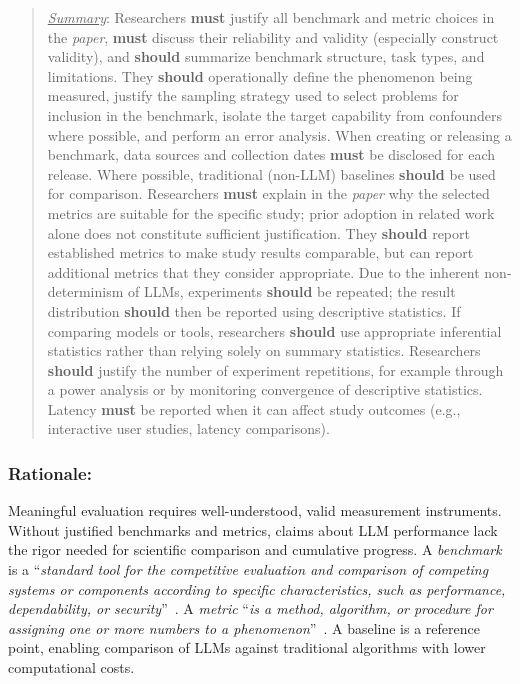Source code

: \documentclass[smallextended]{svjour3}
\newcommand*{\enq}[1]{\enquote{{\itshape#1}}}
\newcommand{\must}{\textbf{must}\xspace}
\newcommand{\should}{\textbf{should}\xspace}
\newcommand{\summary}{\underline{\emph{Summary}}\xspace}
\newcommand{\summary}{\textbf{\emph{Summary}}\xspace}
\newcommand{\paper}{\emph{paper}\xspace}
\newcommand{\paper}{\emph{paper}\xspace}
\newenvironment{framed}{\begin{quote}}{\end{quote}}
\newcommand{\guidelinesubsubsection}[1]{\subsubsection{\bfseries #1:}}
\newcommand{\guidelinesubsubsection}[1]{\subsubsection{#1}}
\begin{document}
\vspace{0.5\baselineskip}
\begin{framed}
\summary: %
Researchers \must justify all benchmark and metric choices in the \paper, \must discuss their reliability and validity (especially construct validity), and \should summarize benchmark structure, task types, and limitations. They \should operationally define the phenomenon being measured, justify the sampling strategy used to select problems for inclusion in the benchmark, isolate the target capability from confounders where possible, and perform an error analysis. When creating or releasing a benchmark, data sources and collection dates \must be disclosed for each release. Where possible, traditional (non-LLM) baselines \should be used for comparison. Researchers \must explain in the \paper why the selected metrics are suitable for the specific study; prior adoption in related work alone does not constitute sufficient justification. They \should report established metrics to make study results comparable, but can report additional metrics that they consider appropriate. Due to the inherent non-determinism of LLMs, experiments \should be repeated; the result distribution \should then be reported using descriptive statistics. If comparing models or tools, researchers \should use appropriate inferential statistics rather than relying solely on summary statistics. Researchers \should justify the number of experiment repetitions, for example through a power analysis or by monitoring convergence of descriptive statistics. Latency \must be reported when it can affect study outcomes (e.g., interactive user studies, latency comparisons).
\end{framed}

\guidelinesubsubsection{Rationale}

Meaningful evaluation requires well-understood, valid measurement instruments.
Without justified benchmarks and metrics, claims about LLM performance lack the rigor needed for scientific comparison and cumulative progress.
A \textit{benchmark} is a \enq{standard tool for the competitive evaluation and comparison of competing systems or components according to specific characteristics, such as performance, dependability, or security}~\cite{DBLP:conf/wosp/KistowskiAHLHC15}. A \textit{metric} \enq{is a method, algorithm, or procedure for assigning one or more numbers to a phenomenon}~\cite{DBLP:books/sp/24/RalphKAA24}. A baseline is a reference point, enabling comparison of LLMs against traditional algorithms with lower computational costs.
\end{document}

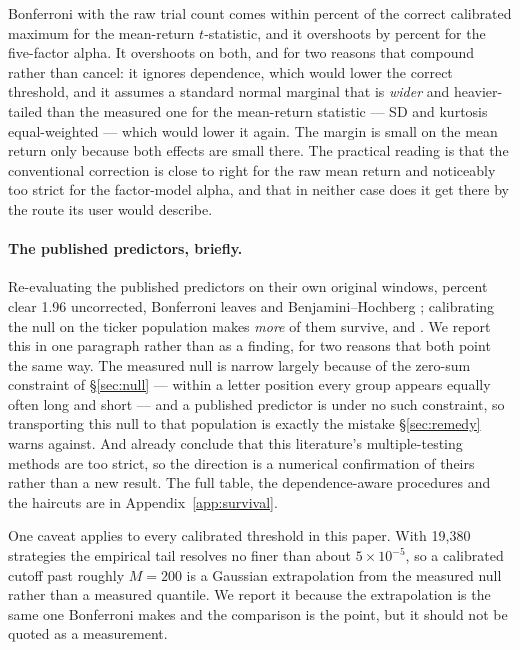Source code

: \documentclass{article}
\begin{document}
Bonferroni with the raw trial count comes within
\bzoobonfErrorMeanEwPct{} percent of the correct calibrated maximum for the
mean-return $t$-statistic, and it overshoots by \bzoobonfErrorFfVwPct{} percent
for the five-factor alpha. It overshoots on both, and for two reasons that
compound rather than cancel: it ignores dependence, which would lower the
correct threshold, and it assumes a standard normal marginal that is
\emph{wider} and heavier-tailed than the measured one for the mean-return
statistic --- SD \bzoonullMeanSdEw{} and kurtosis \bzoonullMeanKurtEw{}
equal-weighted --- which would lower it again. The margin is small on the mean
return only because both effects are small there. The practical reading is that the conventional
correction is close to right for the raw mean return and noticeably too strict
for the factor-model alpha, and that in neither case does it get there by the
route its user would describe.

\paragraph{The published predictors, briefly.}
Re-evaluating the \bzoopublishedN{} published predictors on their own original
windows, \bzoopublishedShareTwoPct{} percent clear 1.96 uncorrected, Bonferroni
leaves \bzoosurvBonfNominal{} and Benjamini--Hochberg \bzoosurvBhNominal{};
calibrating the null on the ticker population makes \emph{more} of them
survive, \bzoosurvBonfCalibrated{} and \bzoosurvBhCalibrated{}. We report this
in one paragraph rather than as a finding, for two reasons that both point the
same way. The measured null is narrow largely because of the zero-sum
constraint of \S\ref{sec:null} --- within a letter position every group appears
equally often long and short --- and a published predictor is under no such
constraint, so transporting this null to that population is exactly the mistake
\S\ref{sec:remedy} warns against. And \citet{chen2025htap} already conclude
that this literature's multiple-testing methods are too strict, so the
direction is a numerical confirmation of theirs rather than a new result. The
full table, the dependence-aware procedures and the
\citet{harvey2015backtesting} haircuts are in
Appendix~\ref{app:survival}.

One caveat applies to every calibrated threshold in this paper. With 19{,}380
strategies the empirical tail resolves no finer than about $5\times 10^{-5}$,
so a calibrated cutoff past roughly $M = 200$ is a Gaussian extrapolation from
the measured null rather than a measured quantile. We report it because the
extrapolation is the same one Bonferroni makes and the comparison is the point,
but it should not be quoted as a measurement.
\end{document}
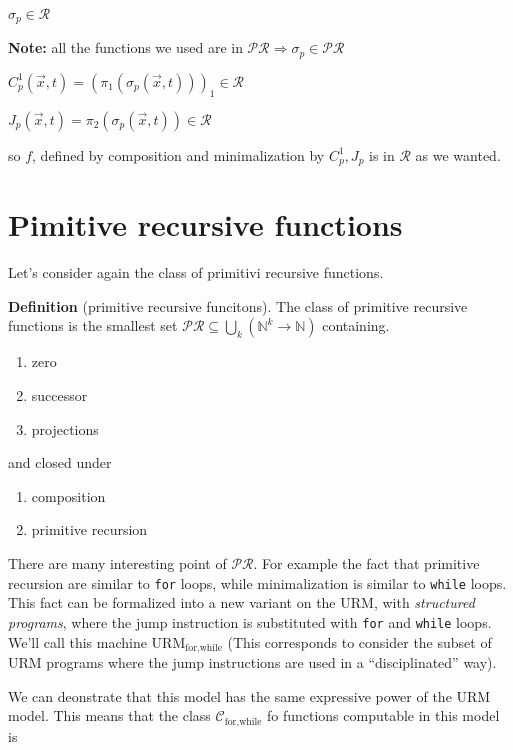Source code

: \documentclass{amsbook}
\theoremstyle{definition}
\theoremstyle{remark}
\numberwithin{section}{chapter}
\numberwithin{equation}{chapter}
\begin{document}
$\sigma_p \in \mathcal{R}$

\textbf{Note:} all the functions we used are in  $\mathcal{PR} \Rightarrow \sigma_p \in \mathcal{PR}$

$C_p^1(\vec{x}, t) = (\pi_1(\sigma_p(\vec{x}, t)))_1 \in \mathcal{R}$

$J_p(\vec{x}, t) = \pi_2(\sigma_p(\vec{x}, t)) \in \mathcal{R}$

so $f$, defined by composition and minimalization by $C_p^1, J_p$ is in $\mathcal{R}$ as we wanted.

\hfill \qedsymbol

\chapter{Pimitive recursive functions}
Let's consider again the class of primitivi recursive functions.

\textbf{Definition} (primitive recursive funcitons).  The class of
primitive recursive functions is the smallest set
$\mathcal{PR} \subseteq \bigcup\limits_k(\mathbb{N}^k \rightarrow
\mathbb{N})$ containing.

\begin{enumerate}[label=(\alph*)]
\item zero
\item successor
\item projections
\end{enumerate}

and closed under

\begin{enumerate}[label=(\arabic*)]
\item composition
\item primitive recursion
\end{enumerate}

There are many interesting point of $\mathcal{PR}$. For example the
fact that primitive recursion are similar to \texttt{for} loops, while
minimalization is similar to \texttt{while} loops. This fact can be
formalized into a new variant on the URM, with \textit{structured
  programs}, where the jump instruction is substituted with
\texttt{for} and \texttt{while} loops. We'll call this machine
$\text{URM}_{\text{for,while}}$ (This corresponds to consider the
subset of URM programs where the jump instructions are used in a
``disciplinated'' way).

We can deonstrate that this model has the same expressive power of the
URM model. This means that the class $\mathcal{C}_{\text{for,while}}$
fo functions computable in this model is
\end{document}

WORK ORDER → Write the listing above out again word for word, excluding all images.

REPLY TO THE EXERCISE →
Source code

: \documentclass[smallextended]{svjour3}
\newcommand*{\enq}[1]{\enquote{{\itshape#1}}}
\newcommand{\must}{\textbf{must}\xspace}
\newcommand{\should}{\textbf{should}\xspace}
\newcommand{\summary}{\underline{\emph{Summary}}\xspace}
\newcommand{\summary}{\textbf{\emph{Summary}}\xspace}
\newcommand{\paper}{\emph{paper}\xspace}
\newcommand{\paper}{\emph{paper}\xspace}
\newenvironment{framed}{\begin{quote}}{\end{quote}}
\newcommand{\guidelinesubsubsection}[1]{\subsubsection{\bfseries #1:}}
\newcommand{\guidelinesubsubsection}[1]{\subsubsection{#1}}
\begin{document}
\vspace{0.5\baselineskip}
\begin{framed}
\summary: %
Researchers \must justify all benchmark and metric choices in the \paper, \must discuss their reliability and validity (especially construct validity), and \should summarize benchmark structure, task types, and limitations. They \should operationally define the phenomenon being measured, justify the sampling strategy used to select problems for inclusion in the benchmark, isolate the target capability from confounders where possible, and perform an error analysis. When creating or releasing a benchmark, data sources and collection dates \must be disclosed for each release. Where possible, traditional (non-LLM) baselines \should be used for comparison. Researchers \must explain in the \paper why the selected metrics are suitable for the specific study; prior adoption in related work alone does not constitute sufficient justification. They \should report established metrics to make study results comparable, but can report additional metrics that they consider appropriate. Due to the inherent non-determinism of LLMs, experiments \should be repeated; the result distribution \should then be reported using descriptive statistics. If comparing models or tools, researchers \should use appropriate inferential statistics rather than relying solely on summary statistics. Researchers \should justify the number of experiment repetitions, for example through a power analysis or by monitoring convergence of descriptive statistics. Latency \must be reported when it can affect study outcomes (e.g., interactive user studies, latency comparisons).
\end{framed}

\guidelinesubsubsection{Rationale}

Meaningful evaluation requires well-understood, valid measurement instruments.
Without justified benchmarks and metrics, claims about LLM performance lack the rigor needed for scientific comparison and cumulative progress.
A \textit{benchmark} is a \enq{standard tool for the competitive evaluation and comparison of competing systems or components according to specific characteristics, such as performance, dependability, or security}~\cite{DBLP:conf/wosp/KistowskiAHLHC15}. A \textit{metric} \enq{is a method, algorithm, or procedure for assigning one or more numbers to a phenomenon}~\cite{DBLP:books/sp/24/RalphKAA24}. A baseline is a reference point, enabling comparison of LLMs against traditional algorithms with lower computational costs.
\end{document}

Source code

: \documentclass{article}
\begin{document}
Bonferroni with the raw trial count comes within
\bzoobonfErrorMeanEwPct{} percent of the correct calibrated maximum for the
mean-return $t$-statistic, and it overshoots by \bzoobonfErrorFfVwPct{} percent
for the five-factor alpha. It overshoots on both, and for two reasons that
compound rather than cancel: it ignores dependence, which would lower the
correct threshold, and it assumes a standard normal marginal that is
\emph{wider} and heavier-tailed than the measured one for the mean-return
statistic --- SD \bzoonullMeanSdEw{} and kurtosis \bzoonullMeanKurtEw{}
equal-weighted --- which would lower it again. The margin is small on the mean
return only because both effects are small there. The practical reading is that the conventional
correction is close to right for the raw mean return and noticeably too strict
for the factor-model alpha, and that in neither case does it get there by the
route its user would describe.

\paragraph{The published predictors, briefly.}
Re-evaluating the \bzoopublishedN{} published predictors on their own original
windows, \bzoopublishedShareTwoPct{} percent clear 1.96 uncorrected, Bonferroni
leaves \bzoosurvBonfNominal{} and Benjamini--Hochberg \bzoosurvBhNominal{};
calibrating the null on the ticker population makes \emph{more} of them
survive, \bzoosurvBonfCalibrated{} and \bzoosurvBhCalibrated{}. We report this
in one paragraph rather than as a finding, for two reasons that both point the
same way. The measured null is narrow largely because of the zero-sum
constraint of \S\ref{sec:null} --- within a letter position every group appears
equally often long and short --- and a published predictor is under no such
constraint, so transporting this null to that population is exactly the mistake
\S\ref{sec:remedy} warns against. And \citet{chen2025htap} already conclude
that this literature's multiple-testing methods are too strict, so the
direction is a numerical confirmation of theirs rather than a new result. The
full table, the dependence-aware procedures and the
\citet{harvey2015backtesting} haircuts are in
Appendix~\ref{app:survival}.

One caveat applies to every calibrated threshold in this paper. With 19{,}380
strategies the empirical tail resolves no finer than about $5\times 10^{-5}$,
so a calibrated cutoff past roughly $M = 200$ is a Gaussian extrapolation from
the measured null rather than a measured quantile. We report it because the
extrapolation is the same one Bonferroni makes and the comparison is the point,
but it should not be quoted as a measurement.
\end{document}
Source code

: \documentclass{amsbook}
\theoremstyle{definition}
\theoremstyle{remark}
\numberwithin{section}{chapter}
\numberwithin{equation}{chapter}
\begin{document}
$\sigma_p \in \mathcal{R}$

\textbf{Note:} all the functions we used are in  $\mathcal{PR} \Rightarrow \sigma_p \in \mathcal{PR}$

$C_p^1(\vec{x}, t) = (\pi_1(\sigma_p(\vec{x}, t)))_1 \in \mathcal{R}$

$J_p(\vec{x}, t) = \pi_2(\sigma_p(\vec{x}, t)) \in \mathcal{R}$

so $f$, defined by composition and minimalization by $C_p^1, J_p$ is in $\mathcal{R}$ as we wanted.

\hfill \qedsymbol

\chapter{Pimitive recursive functions}
Let's consider again the class of primitivi recursive functions.

\textbf{Definition} (primitive recursive funcitons).  The class of
primitive recursive functions is the smallest set
$\mathcal{PR} \subseteq \bigcup\limits_k(\mathbb{N}^k \rightarrow
\mathbb{N})$ containing.

\begin{enumerate}[label=(\alph*)]
\item zero
\item successor
\item projections
\end{enumerate}

and closed under

\begin{enumerate}[label=(\arabic*)]
\item composition
\item primitive recursion
\end{enumerate}

There are many interesting point of $\mathcal{PR}$. For example the
fact that primitive recursion are similar to \texttt{for} loops, while
minimalization is similar to \texttt{while} loops. This fact can be
formalized into a new variant on the URM, with \textit{structured
  programs}, where the jump instruction is substituted with
\texttt{for} and \texttt{while} loops. We'll call this machine
$\text{URM}_{\text{for,while}}$ (This corresponds to consider the
subset of URM programs where the jump instructions are used in a
``disciplinated'' way).

We can deonstrate that this model has the same expressive power of the
URM model. This means that the class $\mathcal{C}_{\text{for,while}}$
fo functions computable in this model is
\end{document}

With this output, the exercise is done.